Hugo nähert sich den Glasgefäßen, versucht etwas durch das trübe Wasser zu erkennen, klopft gegen das Glas. Plötzlich drückt sich von innen eine Hand gegen die Scheibe. Wie in Zeitlupe zeigen sich zuerst die Finger dann der Ballen. Dann der Arm. Dann die Schulter. Dann das Gesicht.
Es ist Hugos Gesicht.
Hugo erstarrt, mustert seinen Zwilling. Es ist als blickte er in einen Spiegel, der Mann in dem bläulichen Wasser ist Hugo wie aus dem Gesicht geschnitten. Nur ist seine Haut blasser als Hugos und sein Blick völlig leer. Er ist eindeutig tot.
Wie ist das möglich? Hugo hat keinen Zwillingsbruder, zumindest keinen, von dem er wüsste. Tatsächlich hat er überhaupt keine Geschwister, und dennoch – ist dort sein in bläulichem Wasser treibendes Ebenbild.
Das Geräusch der Kellertür lässt ihn sich aus seiner Starre lösen, jemand kommt die Treppe heruntergelaufen, er hört leichte, federnde Schritte, Biggis Schritte.
„Hugo!“, sagt sie überrascht, als sie ihn erblickt, „du bist schon hier!“
„Was zum Teufel ist das hier?“, fragt Hugo ohne Umschweife, „Wo ist deine Werkstatt hin? Was sind das für Maschinen? Und warum hast du Wassertanks mit Menschen drin, die aussehen wie ich?“
Biggis Miene verhärtet sich, sie spricht leise und eine Mischung aus Bedauern und Enttäuschung liegt in ihrer Stimme.
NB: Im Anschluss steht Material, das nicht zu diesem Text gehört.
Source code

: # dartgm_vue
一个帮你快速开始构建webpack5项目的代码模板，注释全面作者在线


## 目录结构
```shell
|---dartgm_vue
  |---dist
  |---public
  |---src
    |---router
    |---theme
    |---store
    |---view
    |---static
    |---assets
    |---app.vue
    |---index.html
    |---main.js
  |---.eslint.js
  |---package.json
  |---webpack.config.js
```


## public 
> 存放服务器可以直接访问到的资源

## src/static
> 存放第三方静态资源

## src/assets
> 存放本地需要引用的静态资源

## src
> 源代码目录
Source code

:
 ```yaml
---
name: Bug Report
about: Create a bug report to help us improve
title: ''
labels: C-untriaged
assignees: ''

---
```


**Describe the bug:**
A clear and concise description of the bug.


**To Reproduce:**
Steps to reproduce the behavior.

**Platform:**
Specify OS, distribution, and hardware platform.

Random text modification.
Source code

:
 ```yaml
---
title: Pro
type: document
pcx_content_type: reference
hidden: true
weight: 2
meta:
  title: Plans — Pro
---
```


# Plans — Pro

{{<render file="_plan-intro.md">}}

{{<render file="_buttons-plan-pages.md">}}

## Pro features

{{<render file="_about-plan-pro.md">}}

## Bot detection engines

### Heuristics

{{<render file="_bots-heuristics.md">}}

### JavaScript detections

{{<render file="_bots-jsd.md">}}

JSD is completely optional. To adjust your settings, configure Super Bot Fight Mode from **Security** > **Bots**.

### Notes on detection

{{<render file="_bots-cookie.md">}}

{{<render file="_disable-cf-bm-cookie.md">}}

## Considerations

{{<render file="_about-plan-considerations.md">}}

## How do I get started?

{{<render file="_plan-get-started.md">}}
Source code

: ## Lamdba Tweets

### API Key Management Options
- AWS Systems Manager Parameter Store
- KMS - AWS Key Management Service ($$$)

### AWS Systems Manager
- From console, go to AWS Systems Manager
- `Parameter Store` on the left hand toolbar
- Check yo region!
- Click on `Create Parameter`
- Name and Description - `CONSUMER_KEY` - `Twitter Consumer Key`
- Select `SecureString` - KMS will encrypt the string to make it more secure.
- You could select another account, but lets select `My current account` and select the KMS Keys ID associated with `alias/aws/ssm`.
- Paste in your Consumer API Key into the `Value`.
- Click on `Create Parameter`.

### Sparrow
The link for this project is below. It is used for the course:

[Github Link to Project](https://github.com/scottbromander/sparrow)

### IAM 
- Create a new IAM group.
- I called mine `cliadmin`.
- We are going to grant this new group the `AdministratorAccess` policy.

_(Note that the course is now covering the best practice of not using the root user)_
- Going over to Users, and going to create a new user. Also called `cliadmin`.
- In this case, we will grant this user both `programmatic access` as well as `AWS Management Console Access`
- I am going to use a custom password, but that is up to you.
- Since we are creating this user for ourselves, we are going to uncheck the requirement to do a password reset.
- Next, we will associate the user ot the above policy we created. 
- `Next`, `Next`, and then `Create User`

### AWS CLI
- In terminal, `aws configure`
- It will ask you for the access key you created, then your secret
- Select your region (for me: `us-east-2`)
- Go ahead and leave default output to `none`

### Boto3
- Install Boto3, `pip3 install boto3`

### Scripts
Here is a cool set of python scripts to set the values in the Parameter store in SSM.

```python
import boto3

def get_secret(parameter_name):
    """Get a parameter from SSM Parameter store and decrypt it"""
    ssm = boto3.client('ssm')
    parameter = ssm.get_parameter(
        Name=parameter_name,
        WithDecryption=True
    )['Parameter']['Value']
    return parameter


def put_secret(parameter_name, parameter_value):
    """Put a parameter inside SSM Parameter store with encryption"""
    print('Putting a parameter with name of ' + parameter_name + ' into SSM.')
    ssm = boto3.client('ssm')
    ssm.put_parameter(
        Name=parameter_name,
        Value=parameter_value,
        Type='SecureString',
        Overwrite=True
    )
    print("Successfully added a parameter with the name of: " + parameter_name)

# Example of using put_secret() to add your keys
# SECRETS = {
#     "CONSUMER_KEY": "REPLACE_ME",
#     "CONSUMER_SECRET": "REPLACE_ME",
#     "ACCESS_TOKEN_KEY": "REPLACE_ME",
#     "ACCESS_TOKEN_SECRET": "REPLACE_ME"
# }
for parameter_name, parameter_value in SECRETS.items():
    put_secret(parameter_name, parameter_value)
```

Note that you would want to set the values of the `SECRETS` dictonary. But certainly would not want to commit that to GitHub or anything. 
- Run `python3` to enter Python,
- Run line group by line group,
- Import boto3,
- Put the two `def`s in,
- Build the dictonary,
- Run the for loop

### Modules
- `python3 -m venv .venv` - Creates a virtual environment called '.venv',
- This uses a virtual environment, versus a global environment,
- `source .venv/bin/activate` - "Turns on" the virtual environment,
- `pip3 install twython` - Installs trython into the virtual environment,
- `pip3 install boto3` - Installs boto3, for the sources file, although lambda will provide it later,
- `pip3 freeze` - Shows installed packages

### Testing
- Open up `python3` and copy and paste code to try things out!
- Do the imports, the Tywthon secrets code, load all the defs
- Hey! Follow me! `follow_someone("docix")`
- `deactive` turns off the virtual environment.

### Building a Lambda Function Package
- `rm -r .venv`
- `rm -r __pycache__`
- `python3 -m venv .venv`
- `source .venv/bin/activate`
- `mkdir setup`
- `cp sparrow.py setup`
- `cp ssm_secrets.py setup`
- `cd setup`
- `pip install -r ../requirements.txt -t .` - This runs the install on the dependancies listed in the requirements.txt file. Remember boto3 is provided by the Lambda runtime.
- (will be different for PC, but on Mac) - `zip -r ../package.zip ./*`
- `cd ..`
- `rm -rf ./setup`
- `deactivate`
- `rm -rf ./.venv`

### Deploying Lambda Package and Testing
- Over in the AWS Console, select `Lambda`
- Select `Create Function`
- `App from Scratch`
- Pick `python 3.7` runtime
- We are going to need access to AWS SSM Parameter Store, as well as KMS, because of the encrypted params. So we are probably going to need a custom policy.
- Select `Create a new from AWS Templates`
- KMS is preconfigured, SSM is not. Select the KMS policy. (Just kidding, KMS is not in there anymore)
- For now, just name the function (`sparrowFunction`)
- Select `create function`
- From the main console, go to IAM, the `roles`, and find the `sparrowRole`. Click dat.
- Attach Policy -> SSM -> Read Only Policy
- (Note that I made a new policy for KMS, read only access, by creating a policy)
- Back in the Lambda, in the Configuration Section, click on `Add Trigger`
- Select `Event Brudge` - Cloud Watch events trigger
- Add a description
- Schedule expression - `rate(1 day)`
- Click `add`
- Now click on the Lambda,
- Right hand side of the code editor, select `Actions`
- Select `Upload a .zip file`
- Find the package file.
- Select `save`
„Es tut mir leid“, haucht sie und greift hinter ihren Rücken. „Aber du hättest das wirklich nicht sehen dürfen.“ Blitzschnell holt sie ein Skalpell hervor und rennt damit auf ihn zu. Hugo hält schützend den Arm vor sich, so dass das Skalpell sich in diesen statt in seine Brust bohrt. Hugo weicht zurück, prallt gegen den Wassertank hinter sich und kann sich zur Seite rollen, um Biggis nächstem Angriff auszuweichen. Er schafft es um sie herum zu laufen und eilt die Treppe hinauf. Nach drei Stufen stolpert er jedoch und landet unsanft auf den Stufen. Bevor er sich aufrichten kann spürt er Biggis Gewicht auf sich und die kalte Klinge des Skalpells in seinem Rücken. Wieder und wieder zieht seine Freundin es heraus, nur um erneut mit noch größerer Kraft zuzustechen. Zuletzt packt sie Hugos Kopf mit beiden Händen und bricht ihm mit einem Ruck das Genick.
…
Wieder einer dieser Morgen. Der Wecker reißt Hugo wie immer viel zu früh aus dem Schlaf. Er drückt den Ausschalter, nimmt sich frische Sachen aus dem Schrank und verlässt das Schlafzimmer.
Biggi, die so getan hat, als würde sie schlafen, blickt ihm verträumt nach.
Sie liebt diesen Mann. Mehr als alles andere auf der Welt.
Doch er ist so ein Tollpatsch, ständig in Gefahr sich selbst zu verletzen.
Eigentlich war das ein ungewünschter Nebeneffekt. Und er ein Fehlversuch, den sie hätte eliminieren sollen.
Doch sie konnte es nicht. „Hugo“ war freundlich, klug und gutaussehend und durch seine Unbeholfenheit gleichzeitig auf eine sympathische Art hilfsbedürftig.
Biggi war etwas höchst Unprofessionelles passiert: Sie hatte sich in ihr Projekt verliebt.
Sie würde es nicht mehr ertragen ohne ihn zu leben.
Doch Dank ihrer herausragendenden Arbeit und der Freiheiten, die man ihr im Gegenzug gewährte, würde sie das auch niemals müssen.